An Analysis of Feed URLs

2021-08-30
#rss

I’ve always been curious about an accepted pattern (if there is any) for feed URLs.

What should it be named?
- By directory convention?
  - index.xml
  - /feed/index.php
- By format?
  - feed.xml
  - feed.atom
  - feed.rss
  - feed.json
  - feed.php
- By content type?
  - posts.rss
  - articles.xml
  - blog.atom
Should it have an extension?
- /rss/
- /rss.xml
Where should it live?
- /index.xml
- /path/to/index.xml

I’m sure the answer is: “it depends”. But is there a common pattern for this, the way HTML URLs tend towards extension-less paths with an index.html file?

Does any of the above even matter? Given that you can make your feeds auto discoverable with HTML, maybe the precise feed URL(s) don’t matter much?

That’s possible, but I have a hard time believing it. URL design is one of the most important aspects of any web site—and I don’t think that’s exclusive to URLs for HTML resources.

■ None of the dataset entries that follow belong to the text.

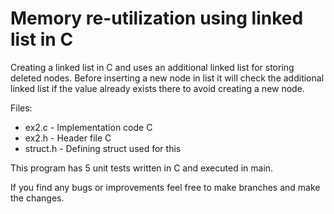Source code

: # Memory re-utilization using linked list in C
Creating a linked list in C and uses an additional linked list for storing deleted nodes.
Before inserting a new node in list it will check the additional linked list if the value already exists there to 
avoid creating a new node.


Files:
- ex2.c - Implementation code C
- ex2.h - Header file C 
- struct.h - Defining struct used for this

This program has 5 unit tests written in C and executed in main.

If you find any bugs or improvements feel free to make branches and make the changes.
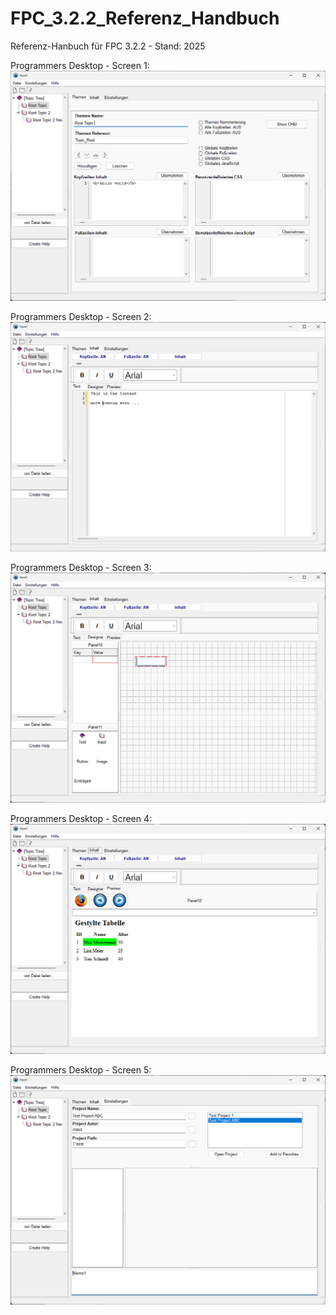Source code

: # FPC_3.2.2_Referenz_Handbuch
 Referenz-Hanbuch für FPC 3.2.2 - Stand: 2025

Programmers Desktop - Screen 1:
![Preview](img/screen000.png)

Programmers Desktop - Screen 2:
![Preview](img/screen001.png)

Programmers Desktop - Screen 3:
![Preview](img/screen002.png)

Programmers Desktop - Screen 4:
![Preview](img/screen003.png)

Programmers Desktop - Screen 5:
![Preview](img/screen004.png)
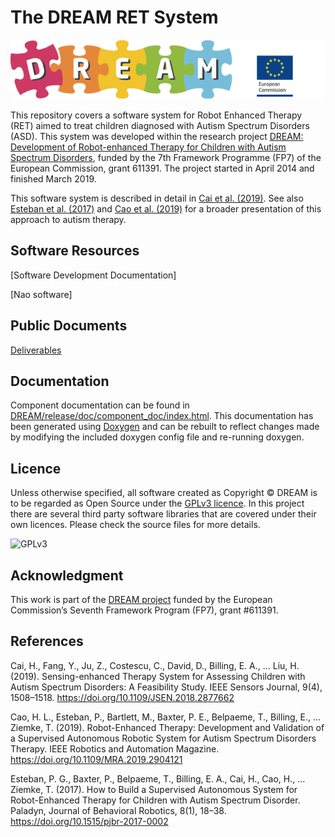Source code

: The DREAM RET System
====================

![DREAM Logo](docs/images/dream-eu-logo.png)

This repository covers a software system for Robot Enhanced Therapy (RET) aimed to treat children diagnosed with Autism Spectrum Disorders (ASD). This system was developed within the research project [DREAM: Development of Robot-enhanced Therapy for Children with Autism Spectrum Disorders](https://dream2020.github.io/DREAM), funded by the 7th Framework Programme (FP7) of the European Commission, grant 611391. The project started in April 2014 and finished March 2019. 

This software system is described in detail in [Cai et al. (2019)](doi.org/10.1109/JSEN.2018.2877662).
See also [Esteban et al. (2017)](https://doi.org/10.1515/pjbr-2017-0002) and [Cao et al. (2019)](https://doi.org/10.1109/MRA.2019.2904121) for a broader presentation of this approach to autism therapy.


Software Resources
------------------

[Software Development Documentation]

[Nao software]

Public Documents
----------------

[Deliverables](https://dream2020.github.io/DREAM/deliverables)

Documentation
-------------
Component documentation can be found in [DREAM/release/doc/component_doc/index.html](https://dream2020.github.io/DREAM/doc/component_doc/). This documentation has been generated using [Doxygen](http://www.stack.nl/~dimitri/doxygen/) and can be rebuilt to reflect changes made by modifying the included doxygen config file and re-running doxygen.
 
Licence
-------

Unless otherwise specified, all software created as Copyright &copy; DREAM is to be regarded as Open Source under the [GPLv3 licence](https://www.gnu.org/licenses/gpl.txt). In this project there are several third party software libraries that are covered under their own licences. Please check the source files for more details.

![GPLv3](https://dream2020.github.io/DREAM/images/gpl3.png)

Acknowledgment
--------------

This work is part of the [DREAM project](https://dream2020.github.io/DREAM) funded by the European Commission’s Seventh Framework Program (FP7), grant #611391.

References
----------

Cai, H., Fang, Y., Ju, Z., Costescu, C., David, D., Billing, E. A., … Liu, H. (2019). Sensing-enhanced Therapy System for Assessing Children with Autism Spectrum Disorders: A Feasibility Study. IEEE Sensors Journal, 9(4), 1508–1518. https://doi.org/10.1109/JSEN.2018.2877662

Cao, H. L., Esteban, P., Bartlett, M., Baxter, P. E., Belpaeme, T., Billing, E., … Ziemke, T. (2019). Robot-Enhanced Therapy: Development and Validation of a Supervised Autonomous Robotic System for Autism Spectrum Disorders Therapy. IEEE Robotics and Automation Magazine. https://doi.org/10.1109/MRA.2019.2904121

Esteban, P. G., Baxter, P., Belpaeme, T., Billing, E. A., Cai, H., Cao, H., … Ziemke, T. (2017). How to Build a Supervised Autonomous System for Robot-Enhanced Therapy for Children with Autism Spectrum Disorder. Paladyn, Journal of Behavioral Robotics, 8(1), 18–38. https://doi.org/10.1515/pjbr-2017-0002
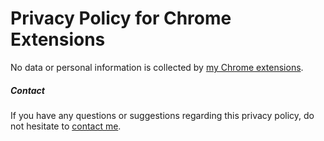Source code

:# Privacy Policy for Chrome Extensions

No data or personal information is collected by [my Chrome extensions](https://chrome.google.com/webstore/search/%22bruno%20alla%22?_category=extensions).

##### Contact

If you have any questions or suggestions regarding this privacy policy, do not hesitate to [contact me](mailto:browniebroke@gmail.com).
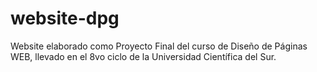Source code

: # website-dpg
Website elaborado como Proyecto Final del curso de Diseño de Páginas WEB, llevado en el 8vo ciclo de la Universidad Científica del Sur.
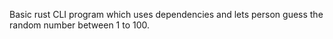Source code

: Basic rust CLI program which uses dependencies and lets person guess the random number between 1 to 100.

Anyhow, these thoughts have been swirling in my head. Then one day I came across web-dev-feeds by simeviads, a collection of 1,000 feeds for web developers.

My first reaction was: “I gotta parse and analyze all those feeds! Surely that will surface common patterns for feed URLs!” So that’s what I did. Below are my findings.

Note: what follows likely isn’t 100% precise, but is meant as a rough analysis.

Resource Name

Name	Occurrence
`feed`	512
`rss`	154
`atom`	63
`index`	62
`main`	20

This data represents the name of the feed; meaning, the named resource at the end of a path regardless of other names within the path, i.e.

/feed/ -> “feed”
/path/to/feed -> “feed”
/rss/feed.xml -> “feed”
/blog/feed/ -> “feed”

Looks like “feed” is the favorite, outranking the other top four choices combined!

Resource Location: Root or Nested?

Location	Occurrence
Root `/*`	675
Nested `/*/`	325

This one is interesting, because if you peer a little deeper, how resources are named is dependent on their location—it’s not just the resource’s name that’s important but the entire path of the resource, which undoubtedly influences it’s name. For example:

/feed.xml is, presumably, the feed for the entire host
/blog/feed.xml is, presumably, the feed for the blog, but the host could have other resources, like /podcasts/feed.xml

Given this interdependent relationship between naming a resource and the location at which it lives, I’m not sure how much weight this data point could bring to bear on any particular conclusion—but I still find it interesting to see.

Resource Extensions

Extension	Occurrence
Any `/feed.*`	538
None `/feed/`	462

As you can see, this one comes in pretty close. What I found most interesting was how these numbers broke down in their respective categories.

Extension (538)

Extension	Occurrence
`*.xml`	459
`*.atom`	49
`*.rss`	20
`*.php`	5
`*.json`	4

By far, XML is the popular one here—JSON feed even appears on the radar which is kind of neat.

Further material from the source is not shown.